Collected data
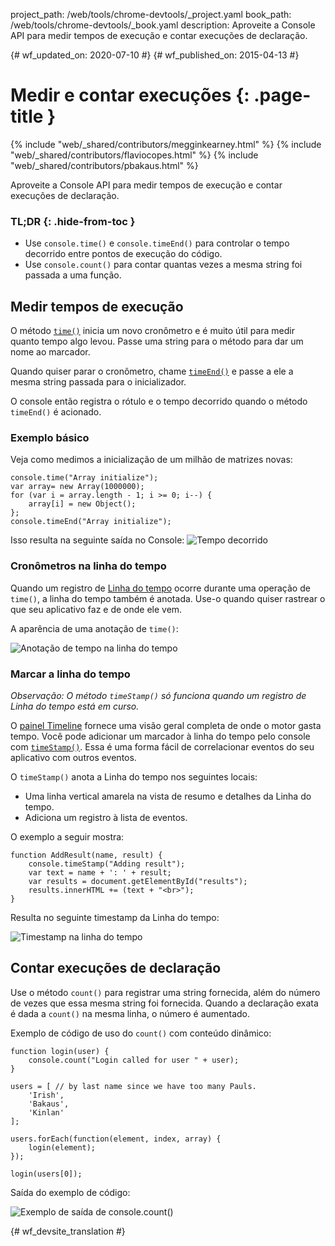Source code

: project_path: /web/tools/chrome-devtools/_project.yaml
book_path: /web/tools/chrome-devtools/_book.yaml
description: Aproveite a Console API para medir tempos de execução e contar execuções de declaração.

{# wf_updated_on: 2020-07-10 #}
{# wf_published_on: 2015-04-13 #}

# Medir e contar execuções {: .page-title }

{% include "web/_shared/contributors/megginkearney.html" %}
{% include "web/_shared/contributors/flaviocopes.html" %}
{% include "web/_shared/contributors/pbakaus.html" %}

Aproveite a Console API para medir tempos de execução e contar execuções de declaração.


### TL;DR {: .hide-from-toc }
- Use  <code>console.time()</code> e <code>console.timeEnd()</code> para controlar o tempo decorrido entre pontos de execução do código.
- Use  <code>console.count()</code> para contar quantas vezes a mesma string foi passada a uma função.


## Medir tempos de execução

O método [`time()`](./console-reference#consoletimelabel) inicia um novo cronômetro e é muito útil para medir quanto tempo algo levou. Passe uma string para o método para dar um nome ao marcador.

Quando quiser parar o cronômetro, chame [`timeEnd()`](./console-reference#consoletimeendlabel) e passe a ele a mesma string passada para o inicializador.

O console então registra o rótulo e o tempo decorrido quando o método `timeEnd()` é acionado.

### Exemplo básico

Veja como medimos a inicialização de um milhão de matrizes novas:


    console.time("Array initialize");
    var array= new Array(1000000);
    for (var i = array.length - 1; i >= 0; i--) {
        array[i] = new Object();
    };
    console.timeEnd("Array initialize");
    

Isso resulta na seguinte saída no Console:
![Tempo decorrido](images/track-executions-time-duration.png)

### Cronômetros na linha do tempo

Quando um registro de [Linha do tempo](/web/tools/chrome-devtools/profile/evaluate-performance/timeline-tool) ocorre durante uma operação de `time()`, a linha do tempo também é anotada. Use-o quando quiser rastrear o que seu aplicativo faz e de onde ele vem.

A aparência de uma anotação de `time()`:

![Anotação de tempo na linha do tempo](images/track-executions-time-annotation-on-timeline.png)

### Marcar a linha do tempo

*Observação: O método `timeStamp()` só funciona quando um registro de Linha do tempo está em curso.*

O [painel Timeline](/web/tools/chrome-devtools/profile/evaluate-performance/timeline-tool) fornece uma visão geral completa de onde o motor gasta tempo.
Você pode adicionar um marcador à linha do tempo pelo console com [`timeStamp()`](./console-reference#consoletimestamplabel). Essa é uma forma fácil de correlacionar eventos do seu aplicativo com outros eventos.

O `timeStamp()` anota a Linha do tempo nos seguintes locais:

- Uma linha vertical amarela na vista de resumo e detalhes da Linha do tempo.
- Adiciona um registro à lista de eventos.

O exemplo a seguir mostra:


    function AddResult(name, result) {
        console.timeStamp("Adding result");
        var text = name + ': ' + result;
        var results = document.getElementById("results");
        results.innerHTML += (text + "<br>");
    }
    

Resulta no seguinte timestamp da Linha do tempo:

![Timestamp na linha do tempo](images/track-executions-timestamp2.png)

## Contar execuções de declaração

Use o método `count()` para registrar uma string fornecida, além do número de vezes que essa mesma string foi fornecida. Quando a declaração exata é dada a `count()` na mesma linha, o número é aumentado.

Exemplo de código de uso do `count()` com conteúdo dinâmico:


    function login(user) {
        console.count("Login called for user " + user);
    }
    
    users = [ // by last name since we have too many Pauls.
        'Irish',
        'Bakaus',
        'Kinlan'
    ];
    
    users.forEach(function(element, index, array) {
        login(element);
    });
    
    login(users[0]);
    

Saída do exemplo de código:

![Exemplo de saída de console.count()](images/track-executions-console-count.png)




{# wf_devsite_translation #}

## TASK ITEM
Set the lines above down again, word for word, from the first through the one containing "# Medir e contar"; pictures excluded.

## OUTPUT OF THE TASK
Source code

: project_path: /web/tools/chrome-devtools/_project.yaml
book_path: /web/tools/chrome-devtools/_book.yaml
description: Aproveite a Console API para medir tempos de execução e contar execuções de declaração.

{# wf_updated_on: 2020-07-10 #}
{# wf_published_on: 2015-04-13 #}

# Medir e contar execuções {: .page-title }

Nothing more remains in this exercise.